Mason slowed only when he was sure the sheriff was following. He’d reached about the limit of daylight in the mine shaft, stumbling over the rusted iron rails set into the ground, the remains of tools and fallen timber and the detritus that Logger Fetridge and Dax Pruitt had left behind.

There was nowhere to go but deeper into the dark, and Mason might have done it alone, though he knew it’d be foolish and futile. Fortunately, Hart was catching up to him, panting, gripping a flashlight in one hand and his rifle in the other.

“Careful,” he told Mason. “These boys seem to have a fondness for booby traps.”

The sheriff let Mason lead. Mason let Lucy lead. She may have been scared, but her natural curiosity seemed to win out, and she pulled at the leash at the edge of the flashlight beam, urging the men deeper into the abyss.

And the mine was abyssal. Beyond a high chimney about a hundred feet in, Mason could sense no light or fresh air, though the narrow-gauge rails on the main shaft continued, and auxiliary shafts cut away in both directions every fifty-odd feet. The air was smoky and acrid and chemical, hazy even in the beam of the sheriff’s light. Mason scanned the ground ahead of him for footprints but saw nothing; the floor of the shaft was loose rock too coarse to keep an imprint of a man’s boot.

“Where’s Jess?” he asked Lucy, and the dog glanced back at him with those ears on high alert, then scanned the dark beyond the flashlight beam. “Where’s your mom, Luce? Where’s Jess?”

He’d never know if the dog understood, if she could somehow sense Jess or if it was simply dumb luck that set her and him and the sheriff down the right path. But Lucy came to a particular branch from the main shaft and turned down it without hesitation, and Mason didn’t argue but followed and let her lead, and behind them the sheriff followed too.

The branch shaft narrowed and dug itself into the earth, and at points Mason felt sure that Lucy had led them to a dead end. But there was always a way forward, the dog nosing through, slipping between the tight confines of rock with a grace the men behind her could never match. At times Mason found himself ducking nearly doubled over; other times he had to turn sideways, make himself as lean and tall as he could, try and inch through the crevices with rock pressing into him, front and behind.

It was at one of these narrows that Hart fell back. The sheriff was a wider man than Mason and the rock was unyielding, and there was no way the lawman could squeeze through. Mason stopped and looked back, kept the beam of the flashlight out of Hart’s eyes. Heard the sheriff mutter an epithet as he tried, one last time, to force his way through.

Mason said, “We’ll go back.”

Hart didn’t answer.

“We’ve got some idea which way they headed,” Mason said. “If we hurry back, we can try and trace this tunnel aboveground, see if we can’t track where it comes out.”

The sheriff grunted and backed out of the narrows, and Mason started to follow, tugging on Lucy’s leash to turn her around. The dog resisted, dug in her feet and bucked against the lead.
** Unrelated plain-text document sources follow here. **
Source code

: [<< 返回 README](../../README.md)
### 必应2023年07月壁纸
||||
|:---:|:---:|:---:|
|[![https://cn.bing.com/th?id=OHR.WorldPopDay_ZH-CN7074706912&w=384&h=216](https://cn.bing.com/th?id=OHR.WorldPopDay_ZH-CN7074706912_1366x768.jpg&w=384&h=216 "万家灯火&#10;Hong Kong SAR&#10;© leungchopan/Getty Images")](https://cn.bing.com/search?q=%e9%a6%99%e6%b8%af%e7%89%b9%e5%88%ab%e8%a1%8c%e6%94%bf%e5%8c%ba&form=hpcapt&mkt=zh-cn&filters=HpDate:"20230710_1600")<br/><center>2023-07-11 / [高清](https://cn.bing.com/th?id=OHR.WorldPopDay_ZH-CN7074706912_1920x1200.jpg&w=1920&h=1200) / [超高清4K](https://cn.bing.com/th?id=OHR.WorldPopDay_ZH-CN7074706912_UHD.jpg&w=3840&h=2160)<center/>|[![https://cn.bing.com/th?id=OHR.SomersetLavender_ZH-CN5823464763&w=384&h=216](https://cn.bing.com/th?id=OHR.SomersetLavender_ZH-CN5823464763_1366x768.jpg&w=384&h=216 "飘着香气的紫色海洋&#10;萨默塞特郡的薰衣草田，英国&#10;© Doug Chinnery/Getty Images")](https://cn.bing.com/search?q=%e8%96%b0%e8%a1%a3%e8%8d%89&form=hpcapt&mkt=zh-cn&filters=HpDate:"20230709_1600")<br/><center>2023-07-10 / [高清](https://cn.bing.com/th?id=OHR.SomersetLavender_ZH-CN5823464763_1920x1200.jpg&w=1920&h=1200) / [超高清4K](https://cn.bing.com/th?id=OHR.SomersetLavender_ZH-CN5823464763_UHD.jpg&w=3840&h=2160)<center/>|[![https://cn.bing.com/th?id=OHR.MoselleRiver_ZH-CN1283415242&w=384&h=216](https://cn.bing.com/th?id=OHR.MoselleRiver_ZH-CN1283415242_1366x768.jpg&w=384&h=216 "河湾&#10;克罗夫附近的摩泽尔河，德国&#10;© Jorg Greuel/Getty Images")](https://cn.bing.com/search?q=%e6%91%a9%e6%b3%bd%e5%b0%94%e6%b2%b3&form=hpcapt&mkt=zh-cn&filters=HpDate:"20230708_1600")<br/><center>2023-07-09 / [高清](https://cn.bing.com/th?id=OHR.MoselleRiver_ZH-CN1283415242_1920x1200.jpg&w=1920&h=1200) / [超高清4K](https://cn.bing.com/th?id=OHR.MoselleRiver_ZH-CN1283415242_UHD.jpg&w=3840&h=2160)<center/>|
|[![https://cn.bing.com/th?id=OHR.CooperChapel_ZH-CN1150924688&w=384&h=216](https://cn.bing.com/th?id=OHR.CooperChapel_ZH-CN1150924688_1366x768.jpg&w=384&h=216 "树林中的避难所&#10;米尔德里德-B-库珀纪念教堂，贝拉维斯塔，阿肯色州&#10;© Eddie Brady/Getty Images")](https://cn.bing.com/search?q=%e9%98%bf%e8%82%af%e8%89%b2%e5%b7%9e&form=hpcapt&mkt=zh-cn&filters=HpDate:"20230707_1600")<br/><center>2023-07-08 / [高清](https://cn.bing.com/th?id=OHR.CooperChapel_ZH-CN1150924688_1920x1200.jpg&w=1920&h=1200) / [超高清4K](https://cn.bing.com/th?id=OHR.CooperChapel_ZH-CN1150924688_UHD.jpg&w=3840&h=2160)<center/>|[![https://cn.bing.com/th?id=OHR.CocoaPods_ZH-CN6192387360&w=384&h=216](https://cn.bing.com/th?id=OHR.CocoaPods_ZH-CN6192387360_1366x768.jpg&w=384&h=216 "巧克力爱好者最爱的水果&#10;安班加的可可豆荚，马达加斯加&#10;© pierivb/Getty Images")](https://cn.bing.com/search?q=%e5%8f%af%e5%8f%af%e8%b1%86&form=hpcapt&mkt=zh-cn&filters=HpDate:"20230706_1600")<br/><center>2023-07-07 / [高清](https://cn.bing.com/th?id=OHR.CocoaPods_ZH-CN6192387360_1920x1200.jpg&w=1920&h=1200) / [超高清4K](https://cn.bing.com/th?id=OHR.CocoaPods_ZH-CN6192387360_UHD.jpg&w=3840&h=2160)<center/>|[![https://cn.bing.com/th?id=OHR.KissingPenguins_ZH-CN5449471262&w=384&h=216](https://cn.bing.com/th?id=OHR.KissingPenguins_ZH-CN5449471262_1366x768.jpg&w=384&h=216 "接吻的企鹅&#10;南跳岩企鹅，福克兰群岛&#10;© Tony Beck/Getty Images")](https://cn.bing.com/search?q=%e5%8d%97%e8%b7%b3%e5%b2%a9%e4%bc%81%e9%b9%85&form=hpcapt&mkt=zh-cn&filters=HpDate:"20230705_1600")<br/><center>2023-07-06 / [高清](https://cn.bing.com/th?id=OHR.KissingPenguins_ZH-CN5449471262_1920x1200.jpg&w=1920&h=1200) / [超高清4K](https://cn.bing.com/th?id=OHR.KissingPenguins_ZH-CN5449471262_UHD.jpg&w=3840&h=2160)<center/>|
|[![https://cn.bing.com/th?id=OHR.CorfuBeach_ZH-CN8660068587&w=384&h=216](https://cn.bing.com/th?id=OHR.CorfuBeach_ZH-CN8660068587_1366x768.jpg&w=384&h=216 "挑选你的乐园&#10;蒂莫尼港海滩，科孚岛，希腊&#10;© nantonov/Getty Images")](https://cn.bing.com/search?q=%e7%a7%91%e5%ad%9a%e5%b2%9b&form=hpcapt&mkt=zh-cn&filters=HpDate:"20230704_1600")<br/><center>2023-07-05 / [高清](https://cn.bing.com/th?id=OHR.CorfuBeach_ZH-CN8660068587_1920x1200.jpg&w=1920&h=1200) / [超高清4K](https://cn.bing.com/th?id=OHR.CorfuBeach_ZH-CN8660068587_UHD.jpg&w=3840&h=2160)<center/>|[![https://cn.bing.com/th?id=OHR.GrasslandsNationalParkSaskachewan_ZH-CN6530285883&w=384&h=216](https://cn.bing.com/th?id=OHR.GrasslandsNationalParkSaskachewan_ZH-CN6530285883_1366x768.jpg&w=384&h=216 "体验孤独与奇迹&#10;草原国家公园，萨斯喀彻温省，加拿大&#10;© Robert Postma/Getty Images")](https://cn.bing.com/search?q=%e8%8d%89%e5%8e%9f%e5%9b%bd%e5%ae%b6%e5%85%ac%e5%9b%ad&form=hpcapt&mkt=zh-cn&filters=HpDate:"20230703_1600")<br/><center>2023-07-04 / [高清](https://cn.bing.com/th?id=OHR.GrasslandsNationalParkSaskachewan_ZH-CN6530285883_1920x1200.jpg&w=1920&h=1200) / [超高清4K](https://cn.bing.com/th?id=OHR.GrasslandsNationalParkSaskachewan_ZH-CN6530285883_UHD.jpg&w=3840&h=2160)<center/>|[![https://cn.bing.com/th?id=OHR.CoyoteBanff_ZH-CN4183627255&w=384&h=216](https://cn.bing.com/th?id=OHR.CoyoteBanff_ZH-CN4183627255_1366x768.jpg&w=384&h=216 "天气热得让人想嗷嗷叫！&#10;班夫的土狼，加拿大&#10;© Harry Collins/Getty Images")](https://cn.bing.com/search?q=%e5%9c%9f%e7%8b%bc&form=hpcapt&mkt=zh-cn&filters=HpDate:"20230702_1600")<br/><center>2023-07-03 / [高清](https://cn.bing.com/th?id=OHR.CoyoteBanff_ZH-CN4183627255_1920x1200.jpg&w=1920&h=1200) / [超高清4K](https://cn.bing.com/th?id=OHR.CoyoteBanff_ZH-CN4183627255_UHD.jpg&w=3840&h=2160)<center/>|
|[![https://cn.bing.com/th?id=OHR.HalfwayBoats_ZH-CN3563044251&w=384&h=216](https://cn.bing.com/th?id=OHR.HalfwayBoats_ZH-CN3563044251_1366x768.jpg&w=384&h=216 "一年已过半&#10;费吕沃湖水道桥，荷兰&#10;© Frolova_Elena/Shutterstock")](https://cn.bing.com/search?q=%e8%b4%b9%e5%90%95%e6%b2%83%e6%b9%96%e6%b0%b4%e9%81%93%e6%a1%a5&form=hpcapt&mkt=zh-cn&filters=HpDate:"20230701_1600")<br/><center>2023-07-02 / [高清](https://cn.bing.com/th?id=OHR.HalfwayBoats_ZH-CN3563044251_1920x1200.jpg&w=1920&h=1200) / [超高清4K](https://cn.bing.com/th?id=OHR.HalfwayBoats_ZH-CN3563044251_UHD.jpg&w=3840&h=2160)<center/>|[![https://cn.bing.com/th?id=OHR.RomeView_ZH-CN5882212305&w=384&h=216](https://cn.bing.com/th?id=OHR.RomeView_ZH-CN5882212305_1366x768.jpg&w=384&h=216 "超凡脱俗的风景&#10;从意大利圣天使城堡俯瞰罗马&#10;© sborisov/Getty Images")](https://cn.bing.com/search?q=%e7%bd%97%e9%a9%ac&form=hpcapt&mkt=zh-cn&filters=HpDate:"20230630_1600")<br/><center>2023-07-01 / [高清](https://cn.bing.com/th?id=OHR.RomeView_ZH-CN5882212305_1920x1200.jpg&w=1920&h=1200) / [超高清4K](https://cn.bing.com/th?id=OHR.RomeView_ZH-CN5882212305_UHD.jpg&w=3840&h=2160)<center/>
“Come on, girl,” Mason said.

But then Hart said, “Burke.”

Mason looked, and the sheriff was holding out his rifle. Mason stared at it, dumb, for a moment.

“We’re losing time on those boys,” Hart said. “If Jess is up here, then she’ll need us to get to her, fast.”

“I can’t leave you alone in a cave in the dark,” Mason said, but Hart dug into his pocket and came out with a cell phone, an old one, a flip model.

“It’ll do me,” the sheriff said. “But my battery’s low. So take the rifle and try not to kill anyone, Burke. Just find Jess and make sure she’s safe.”

There was no time to argue, and Mason wasn’t really inclined anyway. He took Hart’s rifle. “Thanks,” he said.

“Jess told me what you did,” Hart told him. “For Gillies. That man owes you his life, and I’m glad you were there to save it for him.”

Mason shook his head. “It was mostly Jess’s doing, Sheriff, to be honest.”

“Not the way she tells it,” Hart replied. “And somehow I suspect that she’s right.” He motioned Mason forward, deeper into the black. “Go,” he said. “I’ll try to circle around to you up top, if I can.”

Then the sheriff turned and started back through the darkness, lit by the sickly green tint from his phone. Mason listened to the man find his footing, waited until his light had disappeared. Then he turned back to the way he was going, the way Lucy wanted to lead him. He slung the rifle over his shoulder and clicked his teeth for the dog.

“Go, Lucy,” he said. “Find your mama.”